> _Problem to solve_: In the records below, find the line with "SESSIONS(2023-09-17) Official end", then retype it and every following line exactly, stopping after the line with "- Syllabus: MBC_638_Syllabus.pdf". Leave the pictures out.

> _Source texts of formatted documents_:
________________________
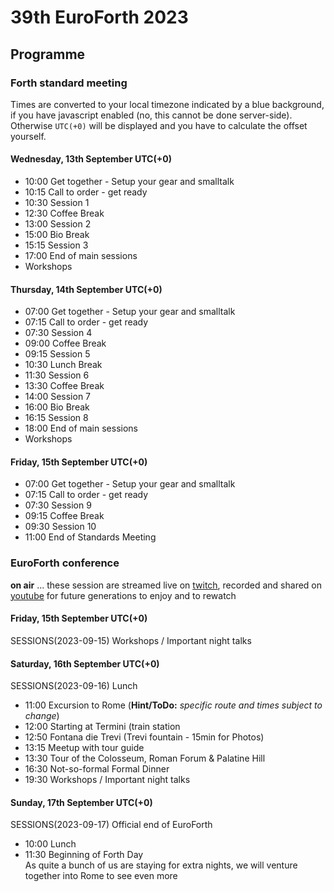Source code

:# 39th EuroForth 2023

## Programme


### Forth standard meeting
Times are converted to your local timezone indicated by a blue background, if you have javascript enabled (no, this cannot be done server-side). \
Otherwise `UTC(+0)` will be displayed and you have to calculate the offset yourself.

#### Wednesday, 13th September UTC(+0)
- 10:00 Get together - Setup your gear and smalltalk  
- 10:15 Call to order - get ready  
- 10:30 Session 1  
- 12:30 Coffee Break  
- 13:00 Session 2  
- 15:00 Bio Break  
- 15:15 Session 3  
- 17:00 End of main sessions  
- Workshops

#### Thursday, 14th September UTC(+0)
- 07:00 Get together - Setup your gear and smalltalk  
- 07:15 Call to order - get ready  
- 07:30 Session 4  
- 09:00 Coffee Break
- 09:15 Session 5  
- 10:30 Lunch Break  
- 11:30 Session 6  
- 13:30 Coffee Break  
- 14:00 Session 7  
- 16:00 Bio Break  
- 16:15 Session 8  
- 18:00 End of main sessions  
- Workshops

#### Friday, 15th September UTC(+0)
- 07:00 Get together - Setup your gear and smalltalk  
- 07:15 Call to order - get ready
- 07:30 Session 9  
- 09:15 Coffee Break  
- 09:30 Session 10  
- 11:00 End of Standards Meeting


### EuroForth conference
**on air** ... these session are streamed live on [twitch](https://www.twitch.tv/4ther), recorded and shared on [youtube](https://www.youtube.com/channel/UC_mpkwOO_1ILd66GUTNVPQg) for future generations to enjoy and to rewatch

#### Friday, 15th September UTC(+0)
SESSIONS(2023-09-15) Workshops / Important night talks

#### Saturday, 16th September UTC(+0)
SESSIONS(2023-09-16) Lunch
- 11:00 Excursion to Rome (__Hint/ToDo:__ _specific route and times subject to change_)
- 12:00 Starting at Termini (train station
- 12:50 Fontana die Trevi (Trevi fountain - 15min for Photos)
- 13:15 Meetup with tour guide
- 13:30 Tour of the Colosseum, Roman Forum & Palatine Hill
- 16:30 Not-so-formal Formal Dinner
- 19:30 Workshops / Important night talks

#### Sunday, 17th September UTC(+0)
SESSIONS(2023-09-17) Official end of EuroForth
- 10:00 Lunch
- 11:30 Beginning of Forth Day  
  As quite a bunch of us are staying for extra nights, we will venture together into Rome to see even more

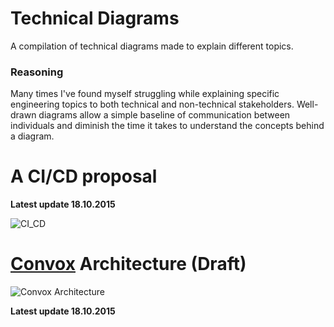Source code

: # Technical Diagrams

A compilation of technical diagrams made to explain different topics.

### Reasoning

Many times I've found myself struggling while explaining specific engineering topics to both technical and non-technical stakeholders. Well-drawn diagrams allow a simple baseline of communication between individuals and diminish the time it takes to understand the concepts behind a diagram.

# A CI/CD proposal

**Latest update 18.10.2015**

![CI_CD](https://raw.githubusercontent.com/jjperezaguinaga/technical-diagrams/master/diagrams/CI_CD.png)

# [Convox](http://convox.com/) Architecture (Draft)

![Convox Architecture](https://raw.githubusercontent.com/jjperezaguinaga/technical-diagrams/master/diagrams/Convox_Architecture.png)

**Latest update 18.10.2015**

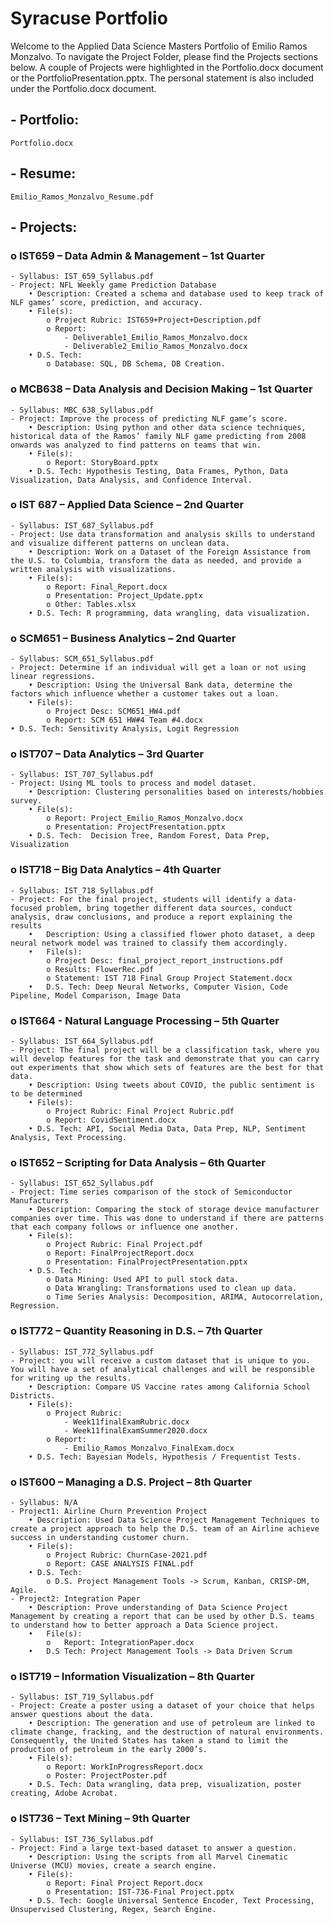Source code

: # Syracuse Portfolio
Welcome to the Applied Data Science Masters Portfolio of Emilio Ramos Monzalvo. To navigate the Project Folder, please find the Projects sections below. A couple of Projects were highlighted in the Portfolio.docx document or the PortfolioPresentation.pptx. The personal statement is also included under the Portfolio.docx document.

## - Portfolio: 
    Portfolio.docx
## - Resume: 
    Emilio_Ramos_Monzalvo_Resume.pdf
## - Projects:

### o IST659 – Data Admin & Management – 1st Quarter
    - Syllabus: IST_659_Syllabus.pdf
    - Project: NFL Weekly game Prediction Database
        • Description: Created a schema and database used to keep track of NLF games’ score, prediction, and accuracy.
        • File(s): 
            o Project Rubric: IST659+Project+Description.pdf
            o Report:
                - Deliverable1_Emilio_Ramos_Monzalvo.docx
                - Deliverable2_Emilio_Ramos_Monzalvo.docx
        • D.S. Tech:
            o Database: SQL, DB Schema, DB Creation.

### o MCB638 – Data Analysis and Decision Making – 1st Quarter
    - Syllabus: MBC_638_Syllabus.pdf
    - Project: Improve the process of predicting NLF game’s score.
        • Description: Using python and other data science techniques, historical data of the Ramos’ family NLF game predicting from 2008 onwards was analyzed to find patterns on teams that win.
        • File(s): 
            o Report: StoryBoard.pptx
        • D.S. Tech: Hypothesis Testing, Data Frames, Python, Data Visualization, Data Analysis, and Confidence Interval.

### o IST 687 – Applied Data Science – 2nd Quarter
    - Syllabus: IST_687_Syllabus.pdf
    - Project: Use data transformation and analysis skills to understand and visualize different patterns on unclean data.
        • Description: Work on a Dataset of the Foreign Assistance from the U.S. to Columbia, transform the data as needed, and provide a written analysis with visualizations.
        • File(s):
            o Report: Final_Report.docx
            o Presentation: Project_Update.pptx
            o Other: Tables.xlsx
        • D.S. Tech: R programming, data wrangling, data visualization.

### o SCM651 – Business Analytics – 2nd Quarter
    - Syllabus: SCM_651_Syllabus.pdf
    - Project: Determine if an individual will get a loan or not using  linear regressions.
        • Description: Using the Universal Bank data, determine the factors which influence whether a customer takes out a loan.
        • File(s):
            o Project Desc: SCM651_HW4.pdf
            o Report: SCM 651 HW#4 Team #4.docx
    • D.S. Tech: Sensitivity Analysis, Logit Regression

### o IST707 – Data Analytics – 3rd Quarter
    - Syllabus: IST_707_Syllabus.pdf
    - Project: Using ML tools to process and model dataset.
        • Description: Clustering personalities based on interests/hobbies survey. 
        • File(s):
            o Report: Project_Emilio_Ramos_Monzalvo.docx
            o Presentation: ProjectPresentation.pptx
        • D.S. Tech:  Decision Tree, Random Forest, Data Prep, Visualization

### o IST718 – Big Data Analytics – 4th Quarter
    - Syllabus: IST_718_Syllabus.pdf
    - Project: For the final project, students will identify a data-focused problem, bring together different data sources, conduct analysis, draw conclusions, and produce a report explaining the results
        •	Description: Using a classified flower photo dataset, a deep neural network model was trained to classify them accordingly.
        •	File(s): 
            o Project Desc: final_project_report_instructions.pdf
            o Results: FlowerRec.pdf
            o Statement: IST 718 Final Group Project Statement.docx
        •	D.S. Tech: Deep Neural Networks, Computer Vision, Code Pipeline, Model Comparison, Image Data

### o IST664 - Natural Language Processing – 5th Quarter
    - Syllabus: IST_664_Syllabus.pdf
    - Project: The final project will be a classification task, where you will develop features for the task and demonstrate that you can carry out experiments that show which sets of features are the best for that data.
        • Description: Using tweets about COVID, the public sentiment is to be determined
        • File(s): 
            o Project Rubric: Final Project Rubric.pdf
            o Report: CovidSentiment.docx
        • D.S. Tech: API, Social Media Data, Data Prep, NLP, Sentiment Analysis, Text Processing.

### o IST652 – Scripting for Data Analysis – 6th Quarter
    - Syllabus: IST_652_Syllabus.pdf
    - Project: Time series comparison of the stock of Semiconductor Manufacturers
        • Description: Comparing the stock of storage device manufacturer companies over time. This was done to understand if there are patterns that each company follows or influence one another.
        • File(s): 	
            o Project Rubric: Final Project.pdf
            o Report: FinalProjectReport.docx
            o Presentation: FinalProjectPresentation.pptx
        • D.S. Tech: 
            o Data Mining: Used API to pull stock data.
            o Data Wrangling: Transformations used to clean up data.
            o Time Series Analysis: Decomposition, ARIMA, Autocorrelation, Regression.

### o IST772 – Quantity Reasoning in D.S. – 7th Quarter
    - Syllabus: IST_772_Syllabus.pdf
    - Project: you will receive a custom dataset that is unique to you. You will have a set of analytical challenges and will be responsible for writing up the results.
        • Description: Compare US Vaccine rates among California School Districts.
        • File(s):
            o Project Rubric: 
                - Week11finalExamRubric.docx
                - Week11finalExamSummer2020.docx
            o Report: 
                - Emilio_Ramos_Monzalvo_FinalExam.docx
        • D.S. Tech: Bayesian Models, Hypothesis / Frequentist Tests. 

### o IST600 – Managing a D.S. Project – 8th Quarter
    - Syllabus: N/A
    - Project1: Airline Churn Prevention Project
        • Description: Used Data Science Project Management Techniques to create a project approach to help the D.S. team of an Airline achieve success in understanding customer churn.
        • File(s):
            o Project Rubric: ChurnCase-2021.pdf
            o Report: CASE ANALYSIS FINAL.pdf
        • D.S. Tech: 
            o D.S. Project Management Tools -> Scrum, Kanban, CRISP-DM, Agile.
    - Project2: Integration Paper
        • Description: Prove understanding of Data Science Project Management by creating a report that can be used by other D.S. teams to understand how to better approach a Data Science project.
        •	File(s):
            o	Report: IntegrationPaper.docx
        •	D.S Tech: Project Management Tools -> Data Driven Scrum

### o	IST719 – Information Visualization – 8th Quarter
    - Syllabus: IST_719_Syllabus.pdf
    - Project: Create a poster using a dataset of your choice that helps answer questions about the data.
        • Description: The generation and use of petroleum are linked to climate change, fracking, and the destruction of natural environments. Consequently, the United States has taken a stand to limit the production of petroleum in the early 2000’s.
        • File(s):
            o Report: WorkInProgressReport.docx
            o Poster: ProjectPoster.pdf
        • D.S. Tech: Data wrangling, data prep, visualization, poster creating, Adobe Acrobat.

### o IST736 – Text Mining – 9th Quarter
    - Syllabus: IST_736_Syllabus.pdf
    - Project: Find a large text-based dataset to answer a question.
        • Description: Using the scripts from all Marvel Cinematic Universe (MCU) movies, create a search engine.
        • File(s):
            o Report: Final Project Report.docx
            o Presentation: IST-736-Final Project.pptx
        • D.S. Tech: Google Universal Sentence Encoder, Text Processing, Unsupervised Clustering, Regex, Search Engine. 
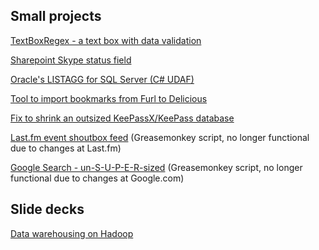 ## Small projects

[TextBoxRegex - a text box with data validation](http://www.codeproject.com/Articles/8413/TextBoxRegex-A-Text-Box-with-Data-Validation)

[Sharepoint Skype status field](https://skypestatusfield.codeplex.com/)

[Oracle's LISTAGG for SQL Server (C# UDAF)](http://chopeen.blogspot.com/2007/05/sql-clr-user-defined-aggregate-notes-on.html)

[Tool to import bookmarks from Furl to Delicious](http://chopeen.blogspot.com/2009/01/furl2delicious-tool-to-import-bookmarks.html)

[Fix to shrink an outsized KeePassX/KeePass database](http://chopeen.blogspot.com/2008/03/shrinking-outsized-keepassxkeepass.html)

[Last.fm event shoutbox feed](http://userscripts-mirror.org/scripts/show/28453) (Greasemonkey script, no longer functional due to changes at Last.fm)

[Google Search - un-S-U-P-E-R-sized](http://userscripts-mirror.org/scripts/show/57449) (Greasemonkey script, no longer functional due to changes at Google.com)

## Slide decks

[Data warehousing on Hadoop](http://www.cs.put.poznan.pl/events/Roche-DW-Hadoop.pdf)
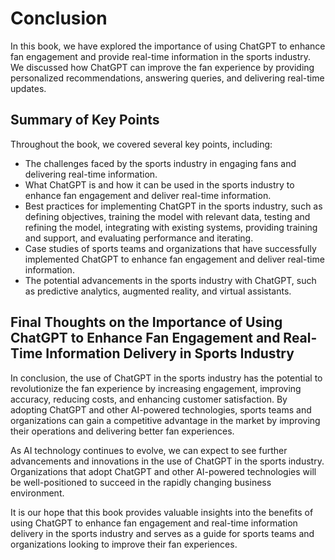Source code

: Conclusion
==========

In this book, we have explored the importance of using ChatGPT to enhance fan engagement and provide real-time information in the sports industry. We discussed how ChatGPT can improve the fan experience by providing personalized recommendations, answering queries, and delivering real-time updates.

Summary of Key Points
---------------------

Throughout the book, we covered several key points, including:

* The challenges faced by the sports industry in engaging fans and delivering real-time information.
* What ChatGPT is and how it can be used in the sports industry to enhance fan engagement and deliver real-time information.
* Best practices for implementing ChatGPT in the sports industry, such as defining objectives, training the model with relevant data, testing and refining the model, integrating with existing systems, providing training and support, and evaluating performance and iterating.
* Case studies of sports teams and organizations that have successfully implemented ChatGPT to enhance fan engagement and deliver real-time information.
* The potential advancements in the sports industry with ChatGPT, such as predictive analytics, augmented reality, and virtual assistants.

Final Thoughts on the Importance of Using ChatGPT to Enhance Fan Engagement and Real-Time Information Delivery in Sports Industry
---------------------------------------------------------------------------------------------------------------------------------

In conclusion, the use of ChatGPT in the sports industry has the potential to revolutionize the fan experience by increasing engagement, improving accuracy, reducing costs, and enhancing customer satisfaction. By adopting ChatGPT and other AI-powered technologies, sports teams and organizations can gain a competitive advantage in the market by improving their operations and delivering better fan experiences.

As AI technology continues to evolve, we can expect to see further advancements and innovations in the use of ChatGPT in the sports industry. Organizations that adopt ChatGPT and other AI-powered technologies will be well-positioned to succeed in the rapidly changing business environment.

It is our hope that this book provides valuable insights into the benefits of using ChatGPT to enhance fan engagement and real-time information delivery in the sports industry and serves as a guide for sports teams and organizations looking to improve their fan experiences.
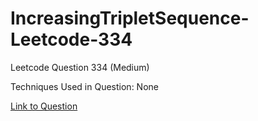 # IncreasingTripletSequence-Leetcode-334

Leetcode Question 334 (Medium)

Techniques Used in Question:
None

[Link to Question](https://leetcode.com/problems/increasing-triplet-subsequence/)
________________________
> _Exercise answer_:
SESSIONS(2023-09-17) Official end of EuroForth
- 10:00 Lunch
- 11:30 Beginning of Forth Day  
  As quite a bunch of us are staying for extra nights, we will venture together into Rome to see even more

Source code

: # Technical Diagrams

A compilation of technical diagrams made to explain different topics.

### Reasoning

Many times I've found myself struggling while explaining specific engineering topics to both technical and non-technical stakeholders. Well-drawn diagrams allow a simple baseline of communication between individuals and diminish the time it takes to understand the concepts behind a diagram.

# A CI/CD proposal

**Latest update 18.10.2015**

![CI_CD](https://raw.githubusercontent.com/jjperezaguinaga/technical-diagrams/master/diagrams/CI_CD.png)

# [Convox](http://convox.com/) Architecture (Draft)

![Convox Architecture](https://raw.githubusercontent.com/jjperezaguinaga/technical-diagrams/master/diagrams/Convox_Architecture.png)

**Latest update 18.10.2015**

Source code

: # Syracuse Portfolio
Welcome to the Applied Data Science Masters Portfolio of Emilio Ramos Monzalvo. To navigate the Project Folder, please find the Projects sections below. A couple of Projects were highlighted in the Portfolio.docx document or the PortfolioPresentation.pptx. The personal statement is also included under the Portfolio.docx document.

## - Portfolio: 
    Portfolio.docx
## - Resume: 
    Emilio_Ramos_Monzalvo_Resume.pdf
## - Projects:

### o IST659 – Data Admin & Management – 1st Quarter
    - Syllabus: IST_659_Syllabus.pdf
    - Project: NFL Weekly game Prediction Database
        • Description: Created a schema and database used to keep track of NLF games’ score, prediction, and accuracy.
        • File(s): 
            o Project Rubric: IST659+Project+Description.pdf
            o Report:
                - Deliverable1_Emilio_Ramos_Monzalvo.docx
                - Deliverable2_Emilio_Ramos_Monzalvo.docx
        • D.S. Tech:
            o Database: SQL, DB Schema, DB Creation.

### o MCB638 – Data Analysis and Decision Making – 1st Quarter
    - Syllabus: MBC_638_Syllabus.pdf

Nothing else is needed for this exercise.